Prompt: The expected result is the material below, reproduced exactly from its first line through the line containing "1 --topic DRIVER_REQUEST".

Records provided:
============
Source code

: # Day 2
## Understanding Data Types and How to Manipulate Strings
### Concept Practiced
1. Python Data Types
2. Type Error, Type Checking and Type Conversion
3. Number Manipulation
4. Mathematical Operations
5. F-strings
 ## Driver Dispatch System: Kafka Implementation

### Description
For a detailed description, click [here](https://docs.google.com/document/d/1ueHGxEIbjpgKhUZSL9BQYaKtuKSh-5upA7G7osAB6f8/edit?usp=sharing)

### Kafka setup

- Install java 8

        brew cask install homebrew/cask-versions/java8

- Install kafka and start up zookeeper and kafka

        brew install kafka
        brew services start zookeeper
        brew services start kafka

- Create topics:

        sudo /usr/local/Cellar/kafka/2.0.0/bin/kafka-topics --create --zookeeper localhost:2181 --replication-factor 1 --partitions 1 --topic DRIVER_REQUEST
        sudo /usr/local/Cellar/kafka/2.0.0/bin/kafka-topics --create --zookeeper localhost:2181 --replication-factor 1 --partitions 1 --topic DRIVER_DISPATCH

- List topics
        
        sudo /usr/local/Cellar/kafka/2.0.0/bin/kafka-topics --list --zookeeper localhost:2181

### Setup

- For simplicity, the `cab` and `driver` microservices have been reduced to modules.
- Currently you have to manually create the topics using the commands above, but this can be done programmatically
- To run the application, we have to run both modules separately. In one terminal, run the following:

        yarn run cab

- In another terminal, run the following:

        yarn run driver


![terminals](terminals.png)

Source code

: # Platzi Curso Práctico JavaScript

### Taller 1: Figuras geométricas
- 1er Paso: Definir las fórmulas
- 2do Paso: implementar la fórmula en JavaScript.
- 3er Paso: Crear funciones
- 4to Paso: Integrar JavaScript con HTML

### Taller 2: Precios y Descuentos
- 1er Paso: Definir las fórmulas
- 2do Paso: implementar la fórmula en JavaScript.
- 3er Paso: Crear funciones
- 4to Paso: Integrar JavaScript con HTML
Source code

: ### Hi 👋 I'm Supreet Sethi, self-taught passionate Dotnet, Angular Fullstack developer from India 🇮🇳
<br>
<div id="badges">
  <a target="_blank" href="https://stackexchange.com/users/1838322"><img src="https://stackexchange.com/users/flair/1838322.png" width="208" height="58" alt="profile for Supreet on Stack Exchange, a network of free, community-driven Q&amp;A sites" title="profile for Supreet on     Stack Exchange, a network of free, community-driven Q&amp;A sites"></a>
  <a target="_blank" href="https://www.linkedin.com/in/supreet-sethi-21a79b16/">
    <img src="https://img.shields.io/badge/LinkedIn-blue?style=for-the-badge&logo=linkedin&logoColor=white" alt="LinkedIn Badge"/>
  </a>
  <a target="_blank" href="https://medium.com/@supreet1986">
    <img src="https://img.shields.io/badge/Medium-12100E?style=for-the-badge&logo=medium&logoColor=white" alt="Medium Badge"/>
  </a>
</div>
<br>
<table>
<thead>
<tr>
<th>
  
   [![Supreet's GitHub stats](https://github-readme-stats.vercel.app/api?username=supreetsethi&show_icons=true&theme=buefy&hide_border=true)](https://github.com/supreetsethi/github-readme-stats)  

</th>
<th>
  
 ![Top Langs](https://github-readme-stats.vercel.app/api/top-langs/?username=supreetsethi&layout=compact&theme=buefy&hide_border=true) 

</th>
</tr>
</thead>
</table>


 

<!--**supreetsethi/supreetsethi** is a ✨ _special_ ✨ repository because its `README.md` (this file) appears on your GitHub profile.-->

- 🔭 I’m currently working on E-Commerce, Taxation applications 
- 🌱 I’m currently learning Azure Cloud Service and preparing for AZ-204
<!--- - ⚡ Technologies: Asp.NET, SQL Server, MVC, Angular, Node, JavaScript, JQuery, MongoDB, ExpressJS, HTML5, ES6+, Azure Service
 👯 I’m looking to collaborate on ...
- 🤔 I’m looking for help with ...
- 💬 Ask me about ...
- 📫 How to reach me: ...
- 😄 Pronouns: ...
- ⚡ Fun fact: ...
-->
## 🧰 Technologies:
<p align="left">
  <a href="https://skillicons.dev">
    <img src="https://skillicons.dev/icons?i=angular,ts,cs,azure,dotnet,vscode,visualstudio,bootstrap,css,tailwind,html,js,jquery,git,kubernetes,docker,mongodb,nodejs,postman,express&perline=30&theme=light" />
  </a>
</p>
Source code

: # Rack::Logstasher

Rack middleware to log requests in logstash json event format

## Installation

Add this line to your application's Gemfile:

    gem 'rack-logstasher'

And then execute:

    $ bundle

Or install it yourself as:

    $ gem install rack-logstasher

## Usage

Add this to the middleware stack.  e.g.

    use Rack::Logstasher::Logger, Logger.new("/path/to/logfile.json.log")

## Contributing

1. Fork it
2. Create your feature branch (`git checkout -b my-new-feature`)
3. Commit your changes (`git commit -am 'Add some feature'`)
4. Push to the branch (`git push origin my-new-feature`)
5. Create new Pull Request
============
Your response:
Source code

: # Day 2
## Understanding Data Types and How to Manipulate Strings
### Concept Practiced
1. Python Data Types
2. Type Error, Type Checking and Type Conversion
3. Number Manipulation
4. Mathematical Operations
5. F-strings
 ## Driver Dispatch System: Kafka Implementation

### Description
For a detailed description, click [here](https://docs.google.com/document/d/1ueHGxEIbjpgKhUZSL9BQYaKtuKSh-5upA7G7osAB6f8/edit?usp=sharing)

### Kafka setup

- Install java 8

        brew cask install homebrew/cask-versions/java8

- Install kafka and start up zookeeper and kafka

        brew install kafka
        brew services start zookeeper
        brew services start kafka

- Create topics:

        sudo /usr/local/Cellar/kafka/2.0.0/bin/kafka-topics --create --zookeeper localhost:2181 --replication-factor 1 --partitions 1 --topic DRIVER_REQUEST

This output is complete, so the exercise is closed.